*Your assignment:* Nothing but the lines from the first line of the records below to the line holding "transposing them in" belongs in the answer, copied exactly and without pictures.

*** Information given ***

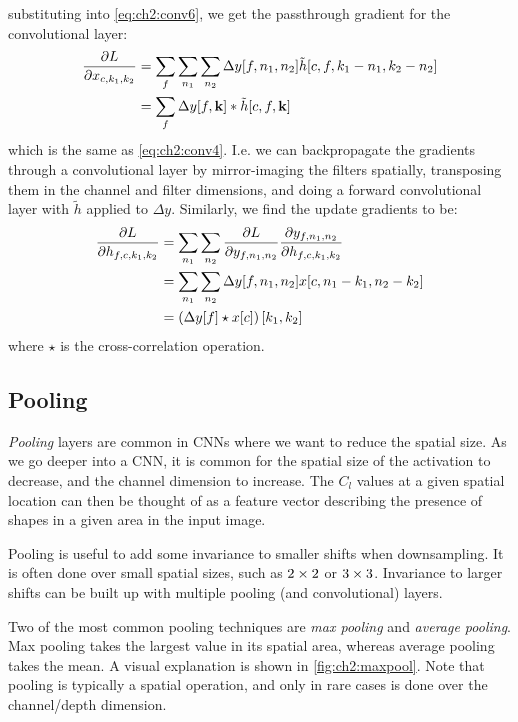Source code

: substituting into \eqref{eq:ch2:conv6}, we get the passthrough gradient for the
convolutional layer:
\begin{align}
  \frac{\partial L}{\partial x_{c,k_1,k_2}} &= \sum_f \sum_{n_1} \sum_{n_2} \Delta y[f, n_1, n_2] \tilde{h}[c, f, k_1-n_1, k_2-n_2 ] \\
                          &= \sum_f \Delta y[f, \mathbf{k}] \ast \tilde{h}[c, f, \mathbf{k}] \label{eq:ch2:cnn_passthrough}
\end{align}
which is the same as \eqref{eq:ch2:conv4}. I.e. we can backpropagate the
gradients through a convolutional layer by mirror-imaging the filters spatially,
transposing them in the channel and filter dimensions, and doing a forward
convolutional layer with $\tilde{h}$ applied to $\Delta y$. Similarly, we
find the update gradients to be:
\begin{align}
  \frac{\partial L}{\partial h_{f,c,k_1,k_2}} &= \sum_{n_1} \sum_{n_2} \frac{\partial L}{\partial y_{f, n_1, n_2}} \frac{\partial y_{f, n_1, n_2}}{\partial h_{f, c, k_1, k_2}}  \\
                            &= \sum_{n_1} \sum_{n_2} \Delta y[f, n_1, n_2] x[c, n_1-k_1, n_2-k_2 ] \\
                            &= \left(\Delta y[f] \star x[c]\right)[k_1, k_2] \label{eq:ch2:cnn_weight_update}
\end{align}
where $\star$ is the cross-correlation operation.

\subsection{Pooling}
\emph{Pooling} layers are common in CNNs where we want to reduce the spatial size. As
we go deeper into a CNN, it is common for the spatial size of the activation to
decrease, and the channel dimension to increase. The $C_l$ values at a given
spatial location can then be thought of as a feature vector describing the
presence of shapes in a given area in the input image.

Pooling is useful to add some invariance to smaller shifts when downsampling. It
is often done over small spatial sizes, such as $2\times 2$ or $3\times 3$. Invariance
to larger shifts can be built up with multiple pooling (and convolutional) layers.

Two of the most common pooling techniques are \emph{max pooling} and
\emph{average pooling}. Max pooling takes the largest value in its spatial area,
whereas average pooling takes the mean. A visual explanation is shown in
\autoref{fig:ch2:maxpool}. Note that pooling is typically a spatial operation,
and only in rare cases is done over the channel/depth dimension.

***

*Result of the exercise:*
Source code

: substituting into \eqref{eq:ch2:conv6}, we get the passthrough gradient for the
convolutional layer:
\begin{align}
  \frac{\partial L}{\partial x_{c,k_1,k_2}} &= \sum_f \sum_{n_1} \sum_{n_2} \Delta y[f, n_1, n_2] \tilde{h}[c, f, k_1-n_1, k_2-n_2 ] \\
                          &= \sum_f \Delta y[f, \mathbf{k}] \ast \tilde{h}[c, f, \mathbf{k}] \label{eq:ch2:cnn_passthrough}
\end{align}
which is the same as \eqref{eq:ch2:conv4}. I.e. we can backpropagate the
gradients through a convolutional layer by mirror-imaging the filters spatially,
transposing them in the channel and filter dimensions, and doing a forward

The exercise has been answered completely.